Your reply should reproduce each record precisely as written.

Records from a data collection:
•••
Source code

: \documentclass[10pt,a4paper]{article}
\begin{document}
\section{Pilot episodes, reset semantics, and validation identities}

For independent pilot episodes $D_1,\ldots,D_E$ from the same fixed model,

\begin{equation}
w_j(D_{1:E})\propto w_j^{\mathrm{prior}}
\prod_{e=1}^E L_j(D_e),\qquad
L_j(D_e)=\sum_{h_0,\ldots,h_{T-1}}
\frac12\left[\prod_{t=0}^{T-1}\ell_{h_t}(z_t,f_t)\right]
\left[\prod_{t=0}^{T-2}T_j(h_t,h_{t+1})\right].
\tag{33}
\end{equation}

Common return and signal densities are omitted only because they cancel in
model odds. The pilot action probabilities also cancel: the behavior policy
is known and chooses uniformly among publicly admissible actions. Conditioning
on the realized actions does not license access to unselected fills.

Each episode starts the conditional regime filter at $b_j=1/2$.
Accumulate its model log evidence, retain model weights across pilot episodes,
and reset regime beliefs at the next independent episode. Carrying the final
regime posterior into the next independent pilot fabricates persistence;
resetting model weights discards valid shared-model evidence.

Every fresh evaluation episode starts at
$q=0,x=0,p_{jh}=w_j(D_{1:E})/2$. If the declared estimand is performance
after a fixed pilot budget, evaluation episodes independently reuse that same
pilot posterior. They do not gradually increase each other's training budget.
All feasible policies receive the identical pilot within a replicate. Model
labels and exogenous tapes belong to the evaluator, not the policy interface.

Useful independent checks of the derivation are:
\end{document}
•••
Result below:
Source code

: \documentclass[10pt,a4paper]{article}
\begin{document}
\section{Pilot episodes, reset semantics, and validation identities}

For independent pilot episodes $D_1,\ldots,D_E$ from the same fixed model,

\begin{equation}
w_j(D_{1:E})\propto w_j^{\mathrm{prior}}
\prod_{e=1}^E L_j(D_e),\qquad
L_j(D_e)=\sum_{h_0,\ldots,h_{T-1}}
\frac12\left[\prod_{t=0}^{T-1}\ell_{h_t}(z_t,f_t)\right]
\left[\prod_{t=0}^{T-2}T_j(h_t,h_{t+1})\right].
\tag{33}
\end{equation}

Common return and signal densities are omitted only because they cancel in
model odds. The pilot action probabilities also cancel: the behavior policy
is known and chooses uniformly among publicly admissible actions. Conditioning
on the realized actions does not license access to unselected fills.

Each episode starts the conditional regime filter at $b_j=1/2$.
Accumulate its model log evidence, retain model weights across pilot episodes,
and reset regime beliefs at the next independent episode. Carrying the final
regime posterior into the next independent pilot fabricates persistence;
resetting model weights discards valid shared-model evidence.

Every fresh evaluation episode starts at
$q=0,x=0,p_{jh}=w_j(D_{1:E})/2$. If the declared estimand is performance
after a fixed pilot budget, evaluation episodes independently reuse that same
pilot posterior. They do not gradually increase each other's training budget.
All feasible policies receive the identical pilot within a replicate. Model
labels and exogenous tapes belong to the evaluator, not the policy interface.

Useful independent checks of the derivation are:
\end{document}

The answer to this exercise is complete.